The tale of Two Romneys

The tale of Two Romneys

There is the family-values Christian and there is the only presidential candidate ever to have a Swiss bank account. The Republican candidate’s tax payments, moreover, are shrouded in mystery. So Barack Obama should have an easy win. Right? Not necessarily, argues J BROOKS SPECTOR.

In America right now it’s summertime but, contrary to what George Gershwin said, the living has not been particularly easy for many people. The economy remains in the doldrums, with persistent unemployment well over 8% in many states (although a state like North Dakota has unemployment about three points below the national average). A tremendous heatwave, enveloping nearly the entire country, together with some astonishingly powerful summer storms, has made life miserable for millions in the past two weeks. To make things worse, power grids were off-line for days on end in the midst of this heatwave – perhaps most persistently and severely in the city of Washington and its surrounding suburbs, affecting millions.

For many, perhaps most, people, it’s just been too darn hot to make too much time for politics. In any case, July is usually a near-sacred time for vacations in America – even if funds are very tight for many households. As a result, not paying too much attention to the national election bearing down on the country in four months’ time is part of a national mental health break – at least until the party conventions roll in at the end of August and beginning of September.

Even the two presidential candidates are taking vacations – albeit mingled with some generous dollops of close-up, “retail politics” – and fundraisers, always the fundraisers, wherever money can be raised. Barack Obama has been active in strongly Democratic California, Illinois and New York (to tap – or try to – traditional supporters from the entertainment and IT spheres). 

Meanwhile, Mitt Romney has been at the summer-holiday gathering points for the many of the wealthy such as the Hamptons on Long Island, New York, for his own fundraisers. (At one of these, a slick, pink Ferrari apparently drew lots of media attention – in place of the candidate.) Here and there, Romney has also spent time at his New England waterside home – including some well-publicised photos with him piloting a high-powered motorboat across the lake. (Note to senior Romney staff: being photographed engaged in an elite, money-gobbling sport may not have been the right photo op – just ask John Kerry about his windsurfing adventure).

Meanwhile, when he has not been trying to raise big bucks for the campaign, Obama has been out and about on a multi-state, Midwestern, battleground states, grassroots bus tour in a behemoth of a Secret Service-blessed tour bus.
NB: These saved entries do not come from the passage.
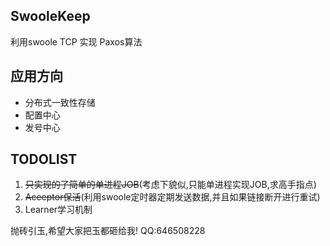 SwooleKeep
----
利用swoole TCP 实现 Paxos算法

应用方向
----
* 分布式一致性存储
* 配置中心
* 发号中心

TODOLIST
----
1. ~~只实现的了简单的单进程JOB~~(考虑下貌似,只能单进程实现JOB,求高手指点)
2. ~~Aceeptor保活~~(利用swoole定时器定期发送数据,并且如果链接断开进行重试)
3. Learner学习机制

抛砖引玉,希望大家把玉都砸给我!
QQ:646508228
The Obama cavalcade has been stopping at truck stops, restaurants and neighbourhood pubs to connect – always connect – with that sometimes-mythic “real America” for the ever-present TV cameras. The point of this adventure for the Obama campaign, of course, is to draw the sharpest possible contrast between Obama as champion of the embattled middle class and Romney’s position as an avatar of the unfeeling rich – the 98% versus the rest.

Defining one’s opponent and thus seizing the electoral narrative is the governing tactic in what still shapes up to be a very close, very hard-fought election in November. Besides the policy arguments, this is behind the new Obama proposal to let the temporary tax reduction for people earning over $250,000/year lapse while extending the reduction for everybody else.

Of course, by now, most US voters probably think they have a pretty good idea of who Barack Obama really is – except for maybe Donald Trump and similar zanies who remain convinced he is really a secret radical Muslim socialist who was born in Kenya or Indonesia – but Mitt Romney’s portrait remains less clear for many. Is he really the stereotypical unfeeling, rich guy with a sense of “he can make a million so everyone else can too”, or is he a man with a strong (albeit “do it on your own”) work ethic, and a sense of personal rectitude and religiously grounded virtue?

Well, if columnists and commentators like Paul Krugman are anything to by, Romney is the former. In his hotly debated and already much-commented-upon Monday column in the New York Times, Krugman measures Romney against his father, the late George Romney, a Michigan governor and automobile manufacturing executive, and the son does not come off very well. And this is without dredging up that old tale about how he treated the family dog while the Romney clan went on a self-drive vacation to Canada several decades ago, or his changing policies on GLBT issues, abortion, and his support for medical insurance mandates (as governor of Massachusetts) – until he announced for the presidency.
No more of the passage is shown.